# Just bought a CHEAP Revolver!!!



## WildBill1260 (Oct 16, 2008)

Ok before you guys start yes I know it's a Comanche.Yes I know It's a cheapo,but for a cheapo I myself was truly supprised.I was hitting my 3in steel spinner right out of the box at 25 feet.The Comanche I 22LR 6in bbl was really pretty accurate out to about 30 ft. I have read and heard all the hype about how crappy it is but I was really supprised.

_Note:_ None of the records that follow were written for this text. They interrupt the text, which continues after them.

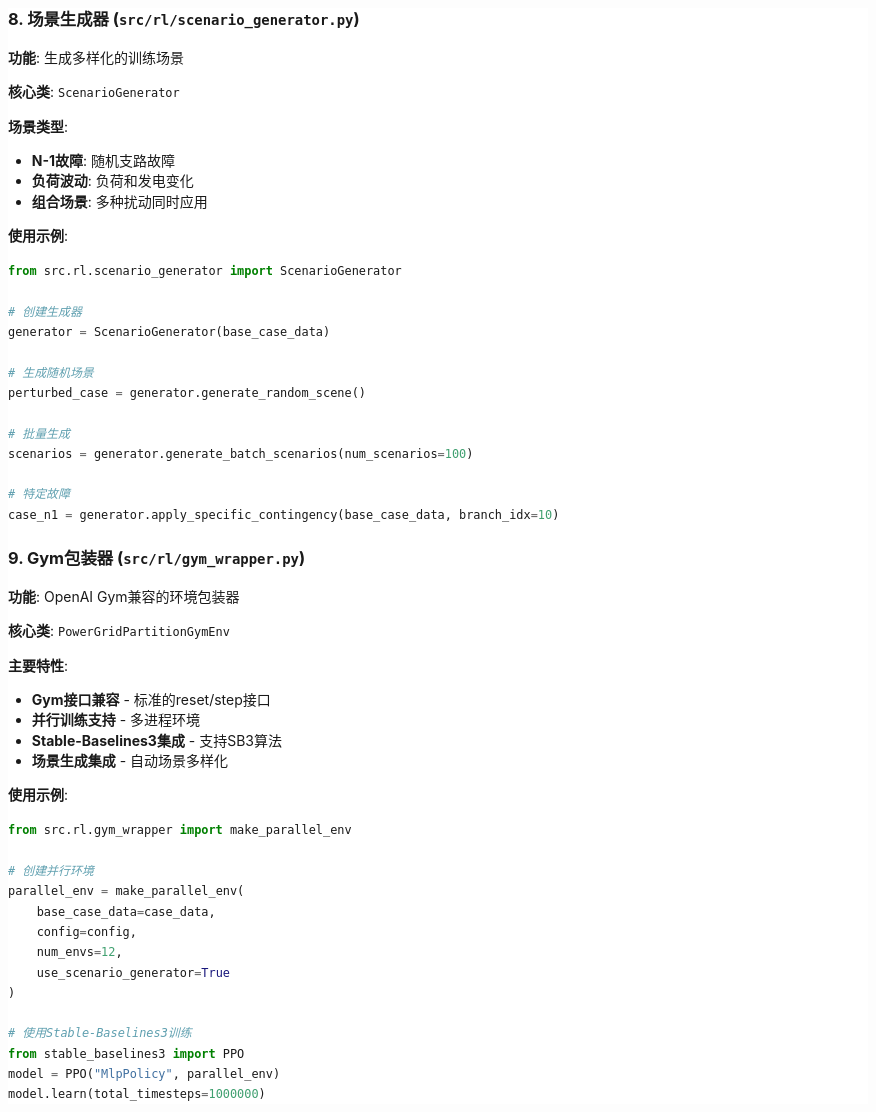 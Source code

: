 ### 8. 场景生成器 (`src/rl/scenario_generator.py`)

**功能**: 生成多样化的训练场景

**核心类**: `ScenarioGenerator`

**场景类型**:
- **N-1故障**: 随机支路故障
- **负荷波动**: 负荷和发电变化
- **组合场景**: 多种扰动同时应用

**使用示例**:
```python
from src.rl.scenario_generator import ScenarioGenerator

# 创建生成器
generator = ScenarioGenerator(base_case_data)

# 生成随机场景
perturbed_case = generator.generate_random_scene()

# 批量生成
scenarios = generator.generate_batch_scenarios(num_scenarios=100)

# 特定故障
case_n1 = generator.apply_specific_contingency(base_case_data, branch_idx=10)
```

### 9. Gym包装器 (`src/rl/gym_wrapper.py`)

**功能**: OpenAI Gym兼容的环境包装器

**核心类**: `PowerGridPartitionGymEnv`

**主要特性**:
- **Gym接口兼容** - 标准的reset/step接口
- **并行训练支持** - 多进程环境
- **Stable-Baselines3集成** - 支持SB3算法
- **场景生成集成** - 自动场景多样化

**使用示例**:
```python
from src.rl.gym_wrapper import make_parallel_env

# 创建并行环境
parallel_env = make_parallel_env(
    base_case_data=case_data,
    config=config,
    num_envs=12,
    use_scenario_generator=True
)

# 使用Stable-Baselines3训练
from stable_baselines3 import PPO
model = PPO("MlpPolicy", parallel_env)
model.learn(total_timesteps=1000000)
```
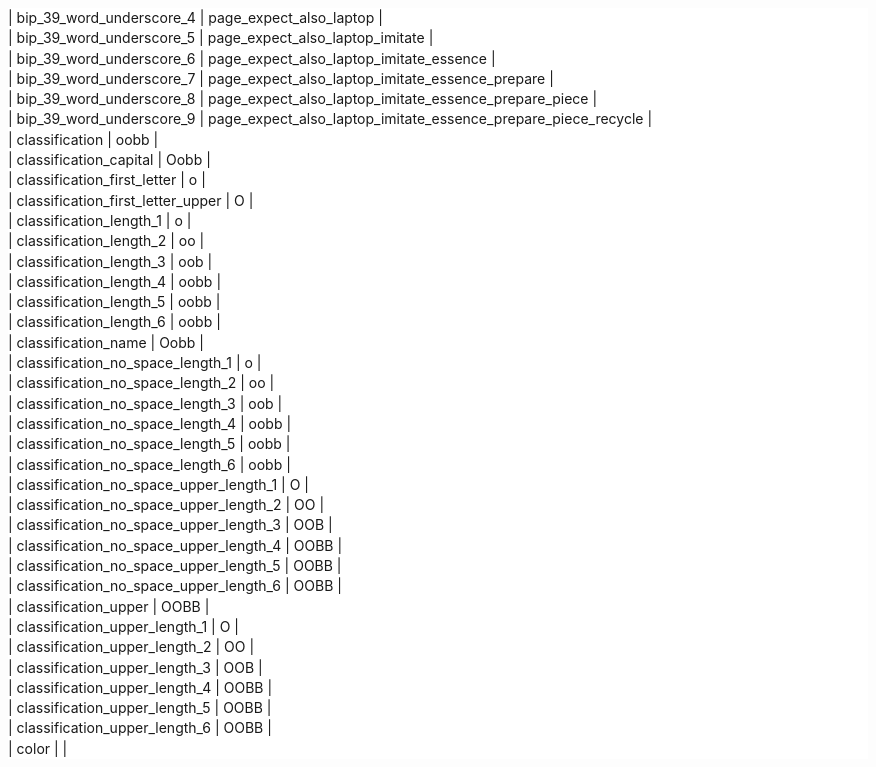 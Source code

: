 | bip_39_word_underscore_4 | page_expect_also_laptop |  
| bip_39_word_underscore_5 | page_expect_also_laptop_imitate |  
| bip_39_word_underscore_6 | page_expect_also_laptop_imitate_essence |  
| bip_39_word_underscore_7 | page_expect_also_laptop_imitate_essence_prepare |  
| bip_39_word_underscore_8 | page_expect_also_laptop_imitate_essence_prepare_piece |  
| bip_39_word_underscore_9 | page_expect_also_laptop_imitate_essence_prepare_piece_recycle |  
| classification | oobb |  
| classification_capital | Oobb |  
| classification_first_letter | o |  
| classification_first_letter_upper | O |  
| classification_length_1 | o |  
| classification_length_2 | oo |  
| classification_length_3 | oob |  
| classification_length_4 | oobb |  
| classification_length_5 | oobb |  
| classification_length_6 | oobb |  
| classification_name | Oobb |  
| classification_no_space_length_1 | o |  
| classification_no_space_length_2 | oo |  
| classification_no_space_length_3 | oob |  
| classification_no_space_length_4 | oobb |  
| classification_no_space_length_5 | oobb |  
| classification_no_space_length_6 | oobb |  
| classification_no_space_upper_length_1 | O |  
| classification_no_space_upper_length_2 | OO |  
| classification_no_space_upper_length_3 | OOB |  
| classification_no_space_upper_length_4 | OOBB |  
| classification_no_space_upper_length_5 | OOBB |  
| classification_no_space_upper_length_6 | OOBB |  
| classification_upper | OOBB |  
| classification_upper_length_1 | O |  
| classification_upper_length_2 | OO |  
| classification_upper_length_3 | OOB |  
| classification_upper_length_4 | OOBB |  
| classification_upper_length_5 | OOBB |  
| classification_upper_length_6 | OOBB |  
| color |  |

I would like to know if anyone has any Ideas on putting a scope mount on it, I am using it for my plinking project.Should I go with a clamp on or have it drilled and tapped.I am posting a pic and you can see it has a lot of body for drilling on the ventilated rib if need be.I would go clamp on also.Sorry its dirty I just came in earlier from shooting steel and I havent cleaned it yet.

WB








[/URL][/IMG]


----------



## kev74 (Mar 22, 2008)

Looks good! :smt023

I'd be interested to hear how it holds up for you.


----------



## BeefyBeefo (Jan 30, 2008)

Congrats! :smt023



kev74 said:


> I'd be interested to hear how it holds up for you.


+1 I would be interested as well.:watching:

-Jeff-:smt1099


----------



## WildBill1260 (Oct 16, 2008)

kev74 said:


> Looks good! :smt023
> 
> I'd be interested to hear how it holds up for you.

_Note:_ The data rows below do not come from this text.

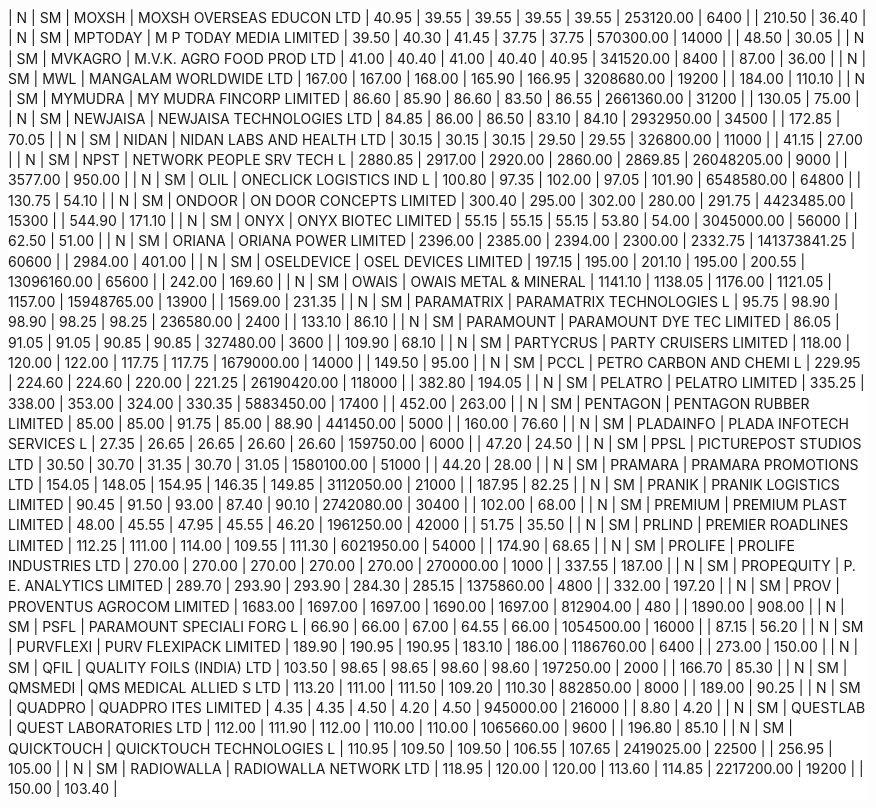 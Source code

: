 | N | SM | MOXSH | MOXSH OVERSEAS EDUCON LTD | 40.95 | 39.55 | 39.55 | 39.55 | 39.55 | 253120.00 | 6400 |  | 210.50 | 36.40 |
| N | SM | MPTODAY | M P TODAY MEDIA LIMITED | 39.50 | 40.30 | 41.45 | 37.75 | 37.75 | 570300.00 | 14000 |  | 48.50 | 30.05 |
| N | SM | MVKAGRO | M.V.K. AGRO FOOD PROD LTD | 41.00 | 40.40 | 41.00 | 40.40 | 40.95 | 341520.00 | 8400 |  | 87.00 | 36.00 |
| N | SM | MWL | MANGALAM WORLDWIDE LTD | 167.00 | 167.00 | 168.00 | 165.90 | 166.95 | 3208680.00 | 19200 |  | 184.00 | 110.10 |
| N | SM | MYMUDRA | MY MUDRA FINCORP LIMITED | 86.60 | 85.90 | 86.60 | 83.50 | 86.55 | 2661360.00 | 31200 |  | 130.05 | 75.00 |
| N | SM | NEWJAISA | NEWJAISA TECHNOLOGIES LTD | 84.85 | 86.00 | 86.50 | 83.10 | 84.10 | 2932950.00 | 34500 |  | 172.85 | 70.05 |
| N | SM | NIDAN | NIDAN LABS AND HEALTH LTD | 30.15 | 30.15 | 30.15 | 29.50 | 29.55 | 326800.00 | 11000 |  | 41.15 | 27.00 |
| N | SM | NPST | NETWORK PEOPLE SRV TECH L | 2880.85 | 2917.00 | 2920.00 | 2860.00 | 2869.85 | 26048205.00 | 9000 |  | 3577.00 | 950.00 |
| N | SM | OLIL | ONECLICK LOGISTICS IND L | 100.80 | 97.35 | 102.00 | 97.05 | 101.90 | 6548580.00 | 64800 |  | 130.75 | 54.10 |
| N | SM | ONDOOR | ON DOOR CONCEPTS LIMITED | 300.40 | 295.00 | 302.00 | 280.00 | 291.75 | 4423485.00 | 15300 |  | 544.90 | 171.10 |
| N | SM | ONYX | ONYX BIOTEC LIMITED | 55.15 | 55.15 | 55.15 | 53.80 | 54.00 | 3045000.00 | 56000 |  | 62.50 | 51.00 |
| N | SM | ORIANA | ORIANA POWER LIMITED | 2396.00 | 2385.00 | 2394.00 | 2300.00 | 2332.75 | 141373841.25 | 60600 |  | 2984.00 | 401.00 |
| N | SM | OSELDEVICE | OSEL DEVICES LIMITED | 197.15 | 195.00 | 201.10 | 195.00 | 200.55 | 13096160.00 | 65600 |  | 242.00 | 169.60 |
| N | SM | OWAIS | OWAIS METAL & MINERAL | 1141.10 | 1138.05 | 1176.00 | 1121.05 | 1157.00 | 15948765.00 | 13900 |  | 1569.00 | 231.35 |
| N | SM | PARAMATRIX | PARAMATRIX TECHNOLOGIES L | 95.75 | 98.90 | 98.90 | 98.25 | 98.25 | 236580.00 | 2400 |  | 133.10 | 86.10 |
| N | SM | PARAMOUNT | PARAMOUNT DYE TEC LIMITED | 86.05 | 91.05 | 91.05 | 90.85 | 90.85 | 327480.00 | 3600 |  | 109.90 | 68.10 |
| N | SM | PARTYCRUS | PARTY CRUISERS LIMITED | 118.00 | 120.00 | 122.00 | 117.75 | 117.75 | 1679000.00 | 14000 |  | 149.50 | 95.00 |
| N | SM | PCCL | PETRO CARBON AND CHEMI L | 229.95 | 224.60 | 224.60 | 220.00 | 221.25 | 26190420.00 | 118000 |  | 382.80 | 194.05 |
| N | SM | PELATRO | PELATRO LIMITED | 335.25 | 338.00 | 353.00 | 324.00 | 330.35 | 5883450.00 | 17400 |  | 452.00 | 263.00 |
| N | SM | PENTAGON | PENTAGON RUBBER LIMITED | 85.00 | 85.00 | 91.75 | 85.00 | 88.90 | 441450.00 | 5000 |  | 160.00 | 76.60 |
| N | SM | PLADAINFO | PLADA INFOTECH SERVICES L | 27.35 | 26.65 | 26.65 | 26.60 | 26.60 | 159750.00 | 6000 |  | 47.20 | 24.50 |
| N | SM | PPSL | PICTUREPOST STUDIOS LTD | 30.50 | 30.70 | 31.35 | 30.70 | 31.05 | 1580100.00 | 51000 |  | 44.20 | 28.00 |
| N | SM | PRAMARA | PRAMARA PROMOTIONS LTD | 154.05 | 148.05 | 154.95 | 146.35 | 149.85 | 3112050.00 | 21000 |  | 187.95 | 82.25 |
| N | SM | PRANIK | PRANIK LOGISTICS LIMITED | 90.45 | 91.50 | 93.00 | 87.40 | 90.10 | 2742080.00 | 30400 |  | 102.00 | 68.00 |
| N | SM | PREMIUM | PREMIUM PLAST LIMITED | 48.00 | 45.55 | 47.95 | 45.55 | 46.20 | 1961250.00 | 42000 |  | 51.75 | 35.50 |
| N | SM | PRLIND | PREMIER ROADLINES LIMITED | 112.25 | 111.00 | 114.00 | 109.55 | 111.30 | 6021950.00 | 54000 |  | 174.90 | 68.65 |
| N | SM | PROLIFE | PROLIFE INDUSTRIES LTD | 270.00 | 270.00 | 270.00 | 270.00 | 270.00 | 270000.00 | 1000 |  | 337.55 | 187.00 |
| N | SM | PROPEQUITY | P. E. ANALYTICS LIMITED | 289.70 | 293.90 | 293.90 | 284.30 | 285.15 | 1375860.00 | 4800 |  | 332.00 | 197.20 |
| N | SM | PROV | PROVENTUS AGROCOM LIMITED | 1683.00 | 1697.00 | 1697.00 | 1690.00 | 1697.00 | 812904.00 | 480 |  | 1890.00 | 908.00 |
| N | SM | PSFL | PARAMOUNT SPECIALI FORG L | 66.90 | 66.00 | 67.00 | 64.55 | 66.00 | 1054500.00 | 16000 |  | 87.15 | 56.20 |
| N | SM | PURVFLEXI | PURV FLEXIPACK LIMITED | 189.90 | 190.95 | 190.95 | 183.10 | 186.00 | 1186760.00 | 6400 |  | 273.00 | 150.00 |
| N | SM | QFIL | QUALITY FOILS (INDIA) LTD | 103.50 | 98.65 | 98.65 | 98.60 | 98.60 | 197250.00 | 2000 |  | 166.70 | 85.30 |
| N | SM | QMSMEDI | QMS MEDICAL ALLIED S LTD | 113.20 | 111.00 | 111.50 | 109.20 | 110.30 | 882850.00 | 8000 |  | 189.00 | 90.25 |
| N | SM | QUADPRO | QUADPRO ITES LIMITED | 4.35 | 4.35 | 4.50 | 4.20 | 4.50 | 945000.00 | 216000 |  | 8.80 | 4.20 |
| N | SM | QUESTLAB | QUEST LABORATORIES LTD | 112.00 | 111.90 | 112.00 | 110.00 | 110.00 | 1065660.00 | 9600 |  | 196.80 | 85.10 |
| N | SM | QUICKTOUCH | QUICKTOUCH TECHNOLOGIES L | 110.95 | 109.50 | 109.50 | 106.55 | 107.65 | 2419025.00 | 22500 |  | 256.95 | 105.00 |
| N | SM | RADIOWALLA | RADIOWALLA NETWORK LTD | 118.95 | 120.00 | 120.00 | 113.60 | 114.85 | 2217200.00 | 19200 |  | 150.00 | 103.40 |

I tell ya what Kev I will be sure to keep ya posted.


----------



## WildBill1260 (Oct 16, 2008)

BeefyBeefo said:


> Congrats! :smt023
> 
> +1 I would be interested as well.:watching:
> 
> -Jeff-:smt1099


Thanks Jeff And I will keep ya posted on my scope project as well.I will get out and shoot some paper in a few days and post those pics to.


----------



## WildBill1260 (Oct 16, 2008)

OK everyone I took the Comanche back today.It started hanging up.The triger would stick and the cylinder would bind up so I took it back and with a little boot I bought this SA 22LR/22MAG by Herritage Arms.It is a 6.5 in Rough Rider SA,and shoots GREAT.Here is a pic in the box and I will do a new post on it.







[/URL][/IMG]
So I was able to get my gunshop to take the Comanche back with just a little boot and I am happy.

WB


----------